The aetiopathogenesis of this entity is not clear but an increased cell-mediated (CM) and humoral immunity against M. leprae and augmented local CMI demonstrated by necrosis and ulceration have been observed. These findings have been suggested to represent a hyperactive expression of multibacillary leprosy in an effort to restrict/localize or focalize the disease [6].

Histoid leprosy is managed by initially giving ROM therapy with rifampicin 600 mg, ofloxacin 400 mg, minocycline 200 mg once, which is followed by MDR therapy [2] or MBMDR [9]. An erythema nodosum leprosum (ENL) reaction is known to occur during treatment [11].

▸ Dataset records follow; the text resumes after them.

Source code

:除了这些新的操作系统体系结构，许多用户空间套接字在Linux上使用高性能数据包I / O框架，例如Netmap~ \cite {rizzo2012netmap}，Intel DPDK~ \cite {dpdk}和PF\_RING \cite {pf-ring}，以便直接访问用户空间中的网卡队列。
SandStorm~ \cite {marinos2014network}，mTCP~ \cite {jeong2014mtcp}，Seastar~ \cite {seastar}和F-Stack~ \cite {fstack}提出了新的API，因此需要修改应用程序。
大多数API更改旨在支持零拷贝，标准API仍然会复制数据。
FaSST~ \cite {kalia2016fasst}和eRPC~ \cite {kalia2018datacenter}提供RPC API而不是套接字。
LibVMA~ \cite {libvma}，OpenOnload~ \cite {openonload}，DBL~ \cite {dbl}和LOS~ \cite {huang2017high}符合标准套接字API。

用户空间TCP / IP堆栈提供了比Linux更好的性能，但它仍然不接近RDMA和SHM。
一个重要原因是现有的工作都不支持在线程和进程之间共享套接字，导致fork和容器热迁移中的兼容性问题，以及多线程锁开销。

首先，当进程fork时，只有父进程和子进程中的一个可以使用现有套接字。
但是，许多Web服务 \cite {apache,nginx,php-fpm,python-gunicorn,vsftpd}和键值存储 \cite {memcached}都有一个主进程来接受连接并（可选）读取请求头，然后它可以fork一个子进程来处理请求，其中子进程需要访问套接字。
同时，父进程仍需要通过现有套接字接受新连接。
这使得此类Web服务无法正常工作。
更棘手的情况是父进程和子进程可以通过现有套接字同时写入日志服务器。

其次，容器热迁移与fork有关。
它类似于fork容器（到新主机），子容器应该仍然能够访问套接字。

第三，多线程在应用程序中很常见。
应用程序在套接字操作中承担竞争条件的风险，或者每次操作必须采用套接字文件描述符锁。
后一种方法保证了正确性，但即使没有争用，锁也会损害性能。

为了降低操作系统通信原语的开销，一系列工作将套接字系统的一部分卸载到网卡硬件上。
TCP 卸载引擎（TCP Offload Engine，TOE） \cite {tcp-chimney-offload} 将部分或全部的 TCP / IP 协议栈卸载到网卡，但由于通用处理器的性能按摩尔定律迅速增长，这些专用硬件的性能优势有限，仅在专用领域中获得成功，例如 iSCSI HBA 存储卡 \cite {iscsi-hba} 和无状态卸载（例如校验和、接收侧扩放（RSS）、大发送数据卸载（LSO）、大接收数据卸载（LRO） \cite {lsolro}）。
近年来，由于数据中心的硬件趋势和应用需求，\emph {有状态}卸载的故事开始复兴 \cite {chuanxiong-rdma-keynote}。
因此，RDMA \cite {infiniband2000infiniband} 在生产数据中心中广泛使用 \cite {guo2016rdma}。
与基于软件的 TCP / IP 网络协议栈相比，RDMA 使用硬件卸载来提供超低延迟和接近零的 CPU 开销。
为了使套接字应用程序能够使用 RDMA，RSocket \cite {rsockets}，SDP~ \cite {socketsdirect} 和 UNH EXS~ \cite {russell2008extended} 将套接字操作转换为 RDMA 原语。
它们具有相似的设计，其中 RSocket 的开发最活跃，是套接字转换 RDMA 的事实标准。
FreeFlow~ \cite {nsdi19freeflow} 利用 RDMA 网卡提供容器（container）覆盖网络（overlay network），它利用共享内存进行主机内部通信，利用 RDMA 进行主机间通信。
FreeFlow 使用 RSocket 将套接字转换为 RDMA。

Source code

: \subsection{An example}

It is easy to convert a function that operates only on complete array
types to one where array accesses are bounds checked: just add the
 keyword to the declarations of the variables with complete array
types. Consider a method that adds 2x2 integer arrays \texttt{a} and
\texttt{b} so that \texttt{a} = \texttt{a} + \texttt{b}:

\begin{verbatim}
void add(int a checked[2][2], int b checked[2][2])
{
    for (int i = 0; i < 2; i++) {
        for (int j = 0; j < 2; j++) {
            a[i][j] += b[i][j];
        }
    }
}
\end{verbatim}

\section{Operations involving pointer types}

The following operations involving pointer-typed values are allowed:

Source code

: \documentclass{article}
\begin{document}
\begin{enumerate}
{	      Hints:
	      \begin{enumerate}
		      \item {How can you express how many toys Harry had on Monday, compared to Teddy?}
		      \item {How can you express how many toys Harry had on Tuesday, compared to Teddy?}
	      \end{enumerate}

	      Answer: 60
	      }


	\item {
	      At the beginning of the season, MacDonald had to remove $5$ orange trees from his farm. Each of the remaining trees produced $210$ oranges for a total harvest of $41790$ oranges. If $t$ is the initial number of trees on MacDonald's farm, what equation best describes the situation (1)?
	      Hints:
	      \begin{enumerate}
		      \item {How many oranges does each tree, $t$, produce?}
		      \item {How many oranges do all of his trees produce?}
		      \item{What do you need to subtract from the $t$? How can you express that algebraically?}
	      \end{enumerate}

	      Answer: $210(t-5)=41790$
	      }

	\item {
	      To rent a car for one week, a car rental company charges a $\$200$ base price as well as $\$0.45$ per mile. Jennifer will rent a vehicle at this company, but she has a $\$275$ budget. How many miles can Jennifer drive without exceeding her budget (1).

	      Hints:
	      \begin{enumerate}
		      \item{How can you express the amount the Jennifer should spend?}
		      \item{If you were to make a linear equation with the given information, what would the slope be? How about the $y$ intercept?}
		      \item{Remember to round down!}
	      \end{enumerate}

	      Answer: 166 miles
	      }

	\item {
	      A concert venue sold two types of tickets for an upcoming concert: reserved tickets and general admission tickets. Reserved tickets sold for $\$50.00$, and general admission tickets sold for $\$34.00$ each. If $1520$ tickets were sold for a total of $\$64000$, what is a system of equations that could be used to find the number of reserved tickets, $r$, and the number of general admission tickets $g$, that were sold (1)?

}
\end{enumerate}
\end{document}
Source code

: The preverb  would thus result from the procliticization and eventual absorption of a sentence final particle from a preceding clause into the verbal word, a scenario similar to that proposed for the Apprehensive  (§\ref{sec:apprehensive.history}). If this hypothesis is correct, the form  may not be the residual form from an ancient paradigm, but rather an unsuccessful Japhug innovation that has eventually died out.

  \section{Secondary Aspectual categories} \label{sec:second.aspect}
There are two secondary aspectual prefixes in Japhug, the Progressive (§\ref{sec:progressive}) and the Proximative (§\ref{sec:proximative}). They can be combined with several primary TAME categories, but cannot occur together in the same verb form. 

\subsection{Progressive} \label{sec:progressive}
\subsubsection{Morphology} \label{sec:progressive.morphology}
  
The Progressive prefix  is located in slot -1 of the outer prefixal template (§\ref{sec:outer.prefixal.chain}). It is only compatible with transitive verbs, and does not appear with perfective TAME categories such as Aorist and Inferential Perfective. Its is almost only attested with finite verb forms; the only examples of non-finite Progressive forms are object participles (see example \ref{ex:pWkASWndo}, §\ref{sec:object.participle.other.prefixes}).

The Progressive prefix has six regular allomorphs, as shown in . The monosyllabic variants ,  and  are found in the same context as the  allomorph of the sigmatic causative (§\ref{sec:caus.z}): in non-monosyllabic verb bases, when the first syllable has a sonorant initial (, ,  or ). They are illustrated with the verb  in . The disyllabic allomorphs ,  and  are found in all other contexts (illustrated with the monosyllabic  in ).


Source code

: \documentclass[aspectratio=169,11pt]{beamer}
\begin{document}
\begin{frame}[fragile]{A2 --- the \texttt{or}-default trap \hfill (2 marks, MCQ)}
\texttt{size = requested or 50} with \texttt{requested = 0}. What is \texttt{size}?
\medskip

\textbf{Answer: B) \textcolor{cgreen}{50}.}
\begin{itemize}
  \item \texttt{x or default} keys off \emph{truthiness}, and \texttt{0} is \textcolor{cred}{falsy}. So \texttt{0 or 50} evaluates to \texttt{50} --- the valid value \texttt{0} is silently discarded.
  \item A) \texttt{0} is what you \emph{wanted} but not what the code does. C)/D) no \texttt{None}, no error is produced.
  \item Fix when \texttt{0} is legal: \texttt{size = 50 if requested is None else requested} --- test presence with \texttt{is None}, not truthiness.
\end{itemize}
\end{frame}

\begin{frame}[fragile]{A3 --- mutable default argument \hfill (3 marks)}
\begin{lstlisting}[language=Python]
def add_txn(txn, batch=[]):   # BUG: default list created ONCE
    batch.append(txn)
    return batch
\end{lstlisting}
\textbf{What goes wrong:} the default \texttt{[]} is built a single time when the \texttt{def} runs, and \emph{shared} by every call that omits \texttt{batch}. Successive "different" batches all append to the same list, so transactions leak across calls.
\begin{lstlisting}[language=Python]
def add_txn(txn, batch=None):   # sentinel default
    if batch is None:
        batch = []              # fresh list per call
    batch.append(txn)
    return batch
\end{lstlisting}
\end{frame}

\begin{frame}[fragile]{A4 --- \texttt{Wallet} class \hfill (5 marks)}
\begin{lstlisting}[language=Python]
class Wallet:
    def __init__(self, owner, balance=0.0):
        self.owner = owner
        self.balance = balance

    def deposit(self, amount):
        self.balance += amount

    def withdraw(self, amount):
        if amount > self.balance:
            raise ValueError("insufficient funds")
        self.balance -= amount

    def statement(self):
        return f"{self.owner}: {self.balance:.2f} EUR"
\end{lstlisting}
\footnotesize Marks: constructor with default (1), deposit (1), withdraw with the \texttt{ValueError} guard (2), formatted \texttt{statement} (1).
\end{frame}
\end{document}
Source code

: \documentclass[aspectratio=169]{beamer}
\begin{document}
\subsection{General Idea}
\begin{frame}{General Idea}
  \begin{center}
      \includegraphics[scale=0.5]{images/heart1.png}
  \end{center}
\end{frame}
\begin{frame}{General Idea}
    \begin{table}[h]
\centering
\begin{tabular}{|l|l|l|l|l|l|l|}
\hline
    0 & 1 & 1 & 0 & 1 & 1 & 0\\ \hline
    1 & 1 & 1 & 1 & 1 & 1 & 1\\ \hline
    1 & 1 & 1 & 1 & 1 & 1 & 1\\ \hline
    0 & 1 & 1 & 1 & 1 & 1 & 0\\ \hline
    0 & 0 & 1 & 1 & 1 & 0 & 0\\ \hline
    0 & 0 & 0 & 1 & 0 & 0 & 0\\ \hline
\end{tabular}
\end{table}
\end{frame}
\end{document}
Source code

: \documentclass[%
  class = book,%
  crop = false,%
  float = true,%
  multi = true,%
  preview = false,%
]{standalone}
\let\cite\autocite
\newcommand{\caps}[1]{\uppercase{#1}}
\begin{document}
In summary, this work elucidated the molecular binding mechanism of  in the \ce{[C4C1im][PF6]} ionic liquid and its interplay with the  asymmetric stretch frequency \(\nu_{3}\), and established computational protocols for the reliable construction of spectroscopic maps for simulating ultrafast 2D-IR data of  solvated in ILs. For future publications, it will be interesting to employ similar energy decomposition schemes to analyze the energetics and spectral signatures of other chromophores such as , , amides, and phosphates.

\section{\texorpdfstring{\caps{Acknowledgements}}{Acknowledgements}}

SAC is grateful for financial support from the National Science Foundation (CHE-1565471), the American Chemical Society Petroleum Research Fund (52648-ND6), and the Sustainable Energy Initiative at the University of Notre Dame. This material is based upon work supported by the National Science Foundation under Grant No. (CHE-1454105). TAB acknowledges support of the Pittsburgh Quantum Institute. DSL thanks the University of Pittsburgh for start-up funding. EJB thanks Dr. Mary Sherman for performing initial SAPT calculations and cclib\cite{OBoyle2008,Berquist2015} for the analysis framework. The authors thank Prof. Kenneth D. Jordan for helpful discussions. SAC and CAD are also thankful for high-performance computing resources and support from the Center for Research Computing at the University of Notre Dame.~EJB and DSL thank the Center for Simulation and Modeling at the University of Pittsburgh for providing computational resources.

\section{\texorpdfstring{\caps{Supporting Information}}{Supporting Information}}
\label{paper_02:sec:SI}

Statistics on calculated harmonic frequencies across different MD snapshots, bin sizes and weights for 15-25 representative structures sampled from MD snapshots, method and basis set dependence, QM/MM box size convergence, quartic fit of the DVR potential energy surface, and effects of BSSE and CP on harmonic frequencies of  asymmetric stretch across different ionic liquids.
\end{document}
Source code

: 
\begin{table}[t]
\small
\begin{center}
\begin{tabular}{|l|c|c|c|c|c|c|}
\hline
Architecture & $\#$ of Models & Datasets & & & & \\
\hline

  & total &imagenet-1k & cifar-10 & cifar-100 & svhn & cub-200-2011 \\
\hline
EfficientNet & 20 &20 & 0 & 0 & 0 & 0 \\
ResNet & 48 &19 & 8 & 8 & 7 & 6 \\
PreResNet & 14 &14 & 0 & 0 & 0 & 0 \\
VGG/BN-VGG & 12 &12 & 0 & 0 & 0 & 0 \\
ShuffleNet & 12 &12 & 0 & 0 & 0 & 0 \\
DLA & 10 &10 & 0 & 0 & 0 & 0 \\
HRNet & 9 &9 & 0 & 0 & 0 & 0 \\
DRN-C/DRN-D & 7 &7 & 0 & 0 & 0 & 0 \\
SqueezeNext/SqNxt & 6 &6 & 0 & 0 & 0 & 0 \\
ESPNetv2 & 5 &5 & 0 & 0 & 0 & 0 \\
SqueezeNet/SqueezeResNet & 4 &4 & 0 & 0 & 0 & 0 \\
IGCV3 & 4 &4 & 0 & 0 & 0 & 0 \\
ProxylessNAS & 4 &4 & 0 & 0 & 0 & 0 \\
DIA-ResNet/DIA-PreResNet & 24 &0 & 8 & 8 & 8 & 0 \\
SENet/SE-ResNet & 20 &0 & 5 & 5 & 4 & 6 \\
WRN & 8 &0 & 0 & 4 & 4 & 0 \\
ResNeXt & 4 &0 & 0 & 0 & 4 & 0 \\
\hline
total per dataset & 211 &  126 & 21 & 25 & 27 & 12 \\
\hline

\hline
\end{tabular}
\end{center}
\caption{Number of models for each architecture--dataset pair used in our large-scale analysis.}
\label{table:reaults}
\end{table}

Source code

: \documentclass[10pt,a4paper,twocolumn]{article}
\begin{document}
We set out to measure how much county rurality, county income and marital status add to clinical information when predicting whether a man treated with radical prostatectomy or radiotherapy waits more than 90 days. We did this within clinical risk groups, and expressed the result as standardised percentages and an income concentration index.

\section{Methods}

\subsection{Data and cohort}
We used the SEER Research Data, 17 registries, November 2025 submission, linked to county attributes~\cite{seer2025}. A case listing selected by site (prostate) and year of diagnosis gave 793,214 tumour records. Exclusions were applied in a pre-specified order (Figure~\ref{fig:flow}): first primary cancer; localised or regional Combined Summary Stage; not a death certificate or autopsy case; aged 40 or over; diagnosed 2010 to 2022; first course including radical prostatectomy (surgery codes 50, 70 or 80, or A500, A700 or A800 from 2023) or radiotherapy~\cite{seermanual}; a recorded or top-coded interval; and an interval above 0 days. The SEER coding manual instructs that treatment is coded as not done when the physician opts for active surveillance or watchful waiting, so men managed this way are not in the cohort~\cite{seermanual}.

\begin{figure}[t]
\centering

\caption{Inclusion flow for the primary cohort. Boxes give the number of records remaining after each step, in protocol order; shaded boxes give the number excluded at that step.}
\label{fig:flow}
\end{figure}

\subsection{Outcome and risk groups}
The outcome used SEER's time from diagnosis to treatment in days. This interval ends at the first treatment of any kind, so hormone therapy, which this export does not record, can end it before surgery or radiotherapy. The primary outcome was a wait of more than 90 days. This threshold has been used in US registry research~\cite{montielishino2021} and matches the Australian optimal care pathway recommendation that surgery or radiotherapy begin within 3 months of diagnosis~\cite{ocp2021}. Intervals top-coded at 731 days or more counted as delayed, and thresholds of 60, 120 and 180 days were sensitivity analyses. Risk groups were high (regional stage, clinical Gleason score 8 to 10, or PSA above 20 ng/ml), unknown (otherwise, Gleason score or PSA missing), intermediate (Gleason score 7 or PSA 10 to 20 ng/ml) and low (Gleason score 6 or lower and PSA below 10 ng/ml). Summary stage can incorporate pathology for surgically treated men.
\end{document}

Our patient presented with small to large, papules and plaques in the unexposed areas. Ear involvement, nerve thickening, alteration of sensation, previous history, and family history were absent. Associated sign/symptoms were misleading and might be due to flu-like syndrome. The slit skin smear and histopathological examination confirmed the diagnosis of histoid Hansen; a case arising de novo in an elderly. The patient is responding to the treatment, with no ENL till 11-month followup.

4. Conclusion

As the bacillary load is very high in these patients, they can form a potential reservoir of the infection. It is essential to continue the surveillance for new case, rather than to wait for voluntary reporting since early diagnosis and complete treatment are important to achieve our goal of elimination of leprosy.